* What the exercise asks: Sift the listing for lines that hold the string "void" and pull them out.

* Dataset records:
····················

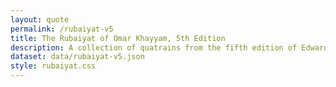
 ```yaml
---
layout: quote
permalink: /rubaiyat-v5
title: The Rubaiyat of Omar Khayyam, 5th Edition
description: A collection of quatrains from the fifth edition of Edward FitzGerald’s translation of poems attributed to the Persian mathematician and astronomer Omar Khayyam (1048-1131).
dataset: data/rubaiyat-v5.json
style: rubaiyat.css
---
```

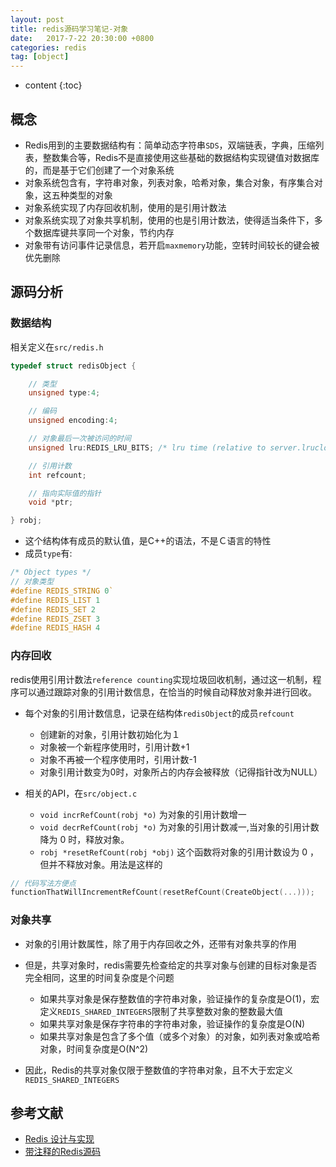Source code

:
 ```yaml
---
layout: post
title: redis源码学习笔记-对象
date:   2017-7-22 20:30:00 +0800
categories: redis 
tag: [object]
---
```



* content
{:toc}


## 概念

- Redis用到的主要数据结构有：简单动态字符串`SDS`，双端链表，字典，压缩列表，整数集合等，Redis不是直接使用这些基础的数据结构实现键值对数据库的，而是基于它们创建了一个对象系统
- 对象系统包含有，字符串对象，列表对象，哈希对象，集合对象，有序集合对象，这五种类型的对象
- 对象系统实现了内存回收机制，使用的是引用计数法
- 对象系统实现了对象共享机制，使用的也是引用计数法，使得适当条件下，多个数据库键共享同一个对象，节约内存
- 对象带有访问事件记录信息，若开启`maxmemory`功能，空转时间较长的键会被优先删除

## 源码分析

### 数据结构

相关定义在`src/redis.h`

```cpp
typedef struct redisObject {

    // 类型
    unsigned type:4;

    // 编码
    unsigned encoding:4;

    // 对象最后一次被访问的时间
    unsigned lru:REDIS_LRU_BITS; /* lru time (relative to server.lruclock) */

    // 引用计数
    int refcount;

    // 指向实际值的指针
    void *ptr;

} robj;
```

- 这个结构体有成员的默认值，是C++的语法，不是Ｃ语言的特性
- 成员`type`有:

```c
/* Object types */
// 对象类型
#define REDIS_STRING 0`
#define REDIS_LIST 1
#define REDIS_SET 2
#define REDIS_ZSET 3
#define REDIS_HASH 4
```

### 内存回收

redis使用引用计数法`reference counting`实现垃圾回收机制，通过这一机制，程序可以通过跟踪对象的引用计数信息，在恰当的时候自动释放对象并进行回收。

- 每个对象的引用计数信息，记录在结构体`redisObject`的成员`refcount`
    + 创建新的对象，引用计数初始化为１
    + 对象被一个新程序使用时，引用计数+1
    + 对象不再被一个程序使用时，引用计数-1
    + 对象引用计数变为0时，对象所占的内存会被释放（记得指针改为NULL）

- 相关的API，在`src/object.c`
    + `void incrRefCount(robj *o)` 为对象的引用计数增一
    + `void decrRefCount(robj *o)` 为对象的引用计数减一,当对象的引用计数降为 0 时，释放对象。
    + `robj *resetRefCount(robj *obj)` 这个函数将对象的引用计数设为 0 ，但并不释放对象。用法是这样的 

```c
// 代码写法方便点
functionThatWillIncrementRefCount(resetRefCount(CreateObject(...)));
```


### 对象共享

- 对象的引用计数属性，除了用于内存回收之外，还带有对象共享的作用
- 但是，共享对象时，redis需要先检查给定的共享对象与创建的目标对象是否完全相同，这里的时间复杂度是个问题
    + 如果共享对象是保存整数值的字符串对象，验证操作的复杂度是O(1)，宏定义`REDIS_SHARED_INTEGERS`限制了共享整数对象的整数最大值
    + 如果共享对象是保存字符串的字符串对象，验证操作的复杂度是O(N)
    + 如果共享对象是包含了多个值（或多个对象）的对象，如列表对象或哈希对象，时间复杂度是O(N^2)

- 因此，Redis的共享对象仅限于整数值的字符串对象，且不大于宏定义`REDIS_SHARED_INTEGERS`



## 参考文献

- [Redis 设计与实现](http://redisbook.com/)
- [带注释的Redis源码](https://github.com/huangz1990/redis-3.0-annotated)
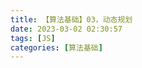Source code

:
 ```yaml
---
title: 【算法基础】03，动态规划
date: 2023-03-02 02:30:57
tags: [JS]
categories: [算法基础]
---
```


<!-- YCTODO -->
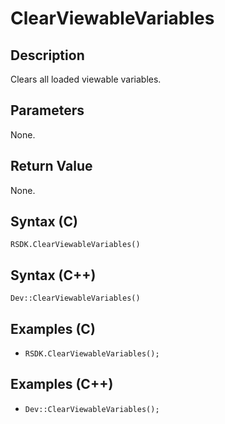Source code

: # ClearViewableVariables

## Description
Clears all loaded viewable variables.

## Parameters
None.

## Return Value
None.

## Syntax (C)
```RSDK.ClearViewableVariables()```

## Syntax (C++)
```Dev::ClearViewableVariables()```

## Examples (C)
- ```RSDK.ClearViewableVariables();```

## Examples (C++)
- ```Dev::ClearViewableVariables();```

····················

* Answer to the exercise:
    void *ptr;
    + `void incrRefCount(robj *o)` 为对象的引用计数增一
    + `void decrRefCount(robj *o)` 为对象的引用计数减一,当对象的引用计数降为 0 时，释放对象。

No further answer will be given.